Historical Portraits Picture Archive

Portrait of Judge George Jeffreys, 1st Baron Jeffreys of Wem 1648 - 1689 1680s

John Closterman (1665-1711)

Portrait of Judge George Jeffreys, 1st Baron Jeffreys of Wem 1648 - 1689, John Closterman
Oil on canvas
17th Century
50 x 40 inches 127 x 101.2 cm
The best known, and indeed the most infamous of all British judges, Jeffreys was born in Wrexham, Denbighshire of noble parentage, and educated at Westminster School and Trinity College, Cambridge. He was admitted to the Inner Temple in May 1663, and called to the bar five years later.

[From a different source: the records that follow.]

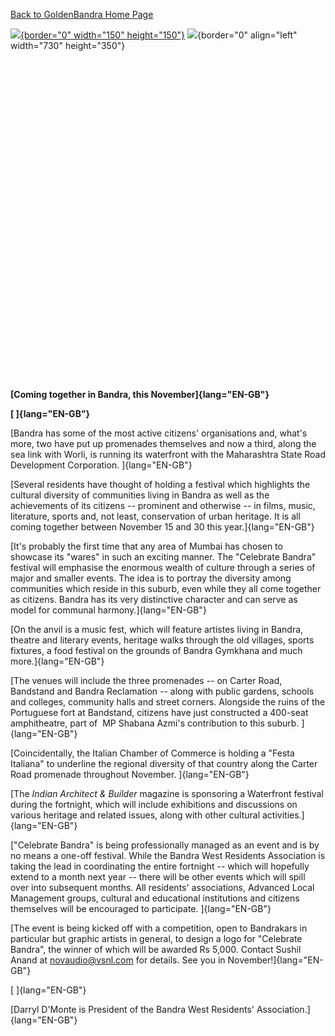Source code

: [Back to GoldenBandra Home Page](http://www.goldenbandra.com/)

[![](../CelebAppeal.gif){border="0" width="150"
height="150"}](Appeal.htm) ![](FestOfBandraVisualBig.gif){border="0"
align="left" width="730" height="350"}

 

 

 

 

 

 

 

 

 

 

 

 

 

 

 

 

 

**[Coming together in Bandra, this November]{lang="EN-GB"}**

**[ ]{lang="EN-GB"}**

[Bandra has some of the most active citizens' organisations and, what's
more, two have put up promenades themselves and now a third, along the
sea link with Worli, is running its waterfront with the Maharashtra
State Road Development Corporation. ]{lang="EN-GB"}

[Several residents have thought of holding a festival which highlights
the cultural diversity of communities living in Bandra as well as the
achievements of its citizens -- prominent and otherwise \-- in films,
music, literature, sports and, not least, conservation of urban
heritage. It is all coming together between November 15 and 30 this
year.]{lang="EN-GB"}

[It's probably the first time that any area of Mumbai has chosen to
showcase its "wares" in such an exciting manner. The "Celebrate Bandra"
festival will emphasise the enormous wealth of culture through a series
of major and smaller events. The idea is to portray the diversity among
communities which reside in this suburb, even while they all come
together as citizens. Bandra has its very distinctive character and can
serve as model for communal harmony.]{lang="EN-GB"}

[On the anvil is a music fest, which will feature artistes living in
Bandra, theatre and literary events, heritage walks through the old
villages, sports fixtures, a food festival on the grounds of Bandra
Gymkhana and much more.]{lang="EN-GB"}

[The venues will include the three promenades -- on Carter Road,
Bandstand and Bandra Reclamation -- along with public gardens, schools
and colleges, community halls and street corners. Alongside the ruins of
the Portuguese fort at Bandstand, citizens have just constructed a
400-seat amphitheatre, part of  MP Shabana Azmi's contribution to this
suburb. ]{lang="EN-GB"}

[Coincidentally, the Italian Chamber of Commerce is holding a "Festa
Italiana" to underline the regional diversity of that country along the
Carter Road promenade throughout November. ]{lang="EN-GB"}

[The *Indian Architect & Builder* magazine is sponsoring a Waterfront
festival during the fortnight, which will include exhibitions and
discussions on various heritage and related issues, along with other
cultural activities.]{lang="EN-GB"}

["Celebrate Bandra" is being professionally managed as an event and is
by no means a one-off festival. While the Bandra West Residents
Association is taking the lead in coordinating the entire fortnight --
which will hopefully extend to a month next year -- there will be other
events which will spill over into subsequent months. All residents'
associations, Advanced Local Management groups, cultural and educational
institutions and citizens themselves will be encouraged to participate.
]{lang="EN-GB"}

[The event is being kicked off with a competition, open to Bandrakars in
particular but graphic artists in general, to design a logo for
"Celebrate Bandra", the winner of which will be awarded Rs 5,000.
Contact Sushil Anand at <novaudio@vsnl.com> for details. See you in
November!]{lang="EN-GB"}

[ ]{lang="EN-GB"}

[Darryl D'Monte is President of the Bandra West Residents'
Association.]{lang="EN-GB"}

 
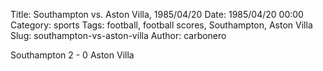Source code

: Title: Southampton vs. Aston Villa, 1985/04/20
Date: 1985/04/20 00:00
Category: sports
Tags: football, football scores, Southampton, Aston Villa
Slug: southampton-vs-aston-villa
Author: carbonero


Southampton 2 - 0 Aston Villa
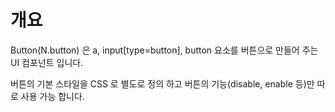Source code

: 개요
===

Button(N.button) 은 a, input[type=button], button 요소를 버튼으로 만들어 주는 UI 컴포넌트 입니다.
<p class="alert">버튼의 기본 스타일을 CSS 로 별도로 정의 하고 버튼의 기능(disable, enable 등)만 따로 사용 가능 합니다.</p>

He lost no opportunity of ingratiating himself with members of the corporation, and quickly rose to high office. In 1677 he received a knighthood and was appointed Solicitor General to the Duke of York. The next year ''he was; called to the bench of the Inner Temple. In 1681 he received a baronetcy and the king cleared the way to his appointment as Lord Chief Justice (1683), and membership of the Privy Council. Our portrait dates from this period. He took his seat in the House of Lords in May 1685, and as no Chief Justice had ever been made a lord of parliament this was an exceptional mark of royal approbation. Jeffreys was now the virtual ruler of the city, and had practically superseded the lord keeper in his political functions -as well as having the whole legal patronage in his hands.

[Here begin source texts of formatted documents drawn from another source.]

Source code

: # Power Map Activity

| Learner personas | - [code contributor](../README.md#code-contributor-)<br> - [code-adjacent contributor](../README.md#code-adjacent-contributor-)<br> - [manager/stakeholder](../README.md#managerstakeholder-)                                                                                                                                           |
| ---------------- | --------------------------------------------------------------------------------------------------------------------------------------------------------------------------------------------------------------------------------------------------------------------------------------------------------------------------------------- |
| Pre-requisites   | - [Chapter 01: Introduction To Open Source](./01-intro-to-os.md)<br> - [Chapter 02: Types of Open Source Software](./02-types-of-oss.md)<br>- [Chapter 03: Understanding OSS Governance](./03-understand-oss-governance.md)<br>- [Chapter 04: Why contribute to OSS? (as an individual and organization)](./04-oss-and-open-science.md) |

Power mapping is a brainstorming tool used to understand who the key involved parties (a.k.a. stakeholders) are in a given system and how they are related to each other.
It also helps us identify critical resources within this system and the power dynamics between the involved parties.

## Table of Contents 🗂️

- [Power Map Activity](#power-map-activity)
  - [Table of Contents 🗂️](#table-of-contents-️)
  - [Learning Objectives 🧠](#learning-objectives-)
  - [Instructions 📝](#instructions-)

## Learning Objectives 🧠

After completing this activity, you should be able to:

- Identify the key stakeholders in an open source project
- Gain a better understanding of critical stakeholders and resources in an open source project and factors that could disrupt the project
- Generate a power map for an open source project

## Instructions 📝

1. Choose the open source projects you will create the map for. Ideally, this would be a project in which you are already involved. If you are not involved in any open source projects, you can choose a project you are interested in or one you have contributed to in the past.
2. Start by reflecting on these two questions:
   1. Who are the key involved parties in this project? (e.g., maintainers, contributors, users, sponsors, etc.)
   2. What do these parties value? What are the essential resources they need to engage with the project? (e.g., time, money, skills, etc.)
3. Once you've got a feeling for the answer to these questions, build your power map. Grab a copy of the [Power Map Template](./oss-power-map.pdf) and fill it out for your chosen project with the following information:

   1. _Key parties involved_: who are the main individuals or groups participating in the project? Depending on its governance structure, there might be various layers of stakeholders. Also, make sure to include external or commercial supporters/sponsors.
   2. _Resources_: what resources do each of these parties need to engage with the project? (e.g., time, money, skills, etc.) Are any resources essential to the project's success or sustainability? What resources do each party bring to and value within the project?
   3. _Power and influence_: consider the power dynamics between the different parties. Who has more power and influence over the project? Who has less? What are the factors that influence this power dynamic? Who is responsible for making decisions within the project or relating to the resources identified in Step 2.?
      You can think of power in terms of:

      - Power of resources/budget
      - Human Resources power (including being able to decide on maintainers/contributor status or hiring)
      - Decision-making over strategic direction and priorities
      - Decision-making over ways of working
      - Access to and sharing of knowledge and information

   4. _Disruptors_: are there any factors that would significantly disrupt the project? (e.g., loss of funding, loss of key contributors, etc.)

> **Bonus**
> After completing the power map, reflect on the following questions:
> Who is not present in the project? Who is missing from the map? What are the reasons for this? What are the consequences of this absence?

On 8th June 1685, two days after the Battle of Sedgemoor, the commission was issued for the Western Circuit with Jeffreys as its President and four other judges. This was to prove the basis for Jeffrey''s fearsome reputation. The commission sat at Winchester, Salisbury, Exeter, Taunton, Wells and Bristol. The number of executions for high treason ordered by Jeffreys is thought to be 320. More than 800 rebels were imprisoned and Jeffreys himself appears to have amassed a considerable sum during the trials which became known as the bloody assizes.

He was appointed to the post of Lord Chancellor by a thankful James II in 1685, and when James fled the country in 1688, Jeffreys understandably disguised himself as a sailor and hid aboard a vessel moored off Wapping where he hoped to escape by sea. He rashly went ashore, and was recognised whilst drinking at a pub. An excited mob gathered and began pelting him but he was rescued by a company of train-bands and taken to the Lord Mayor who swooned when he saw it was Jeffreys. He was removed to the Tower at his own request to save him from the mob, and died a prisoner on 18th April 1689 at the age of 41.
Although a fearsome judge in criminal cases, he was said to have shown great impartiality and understanding in civil cases where there was no political axe to grind.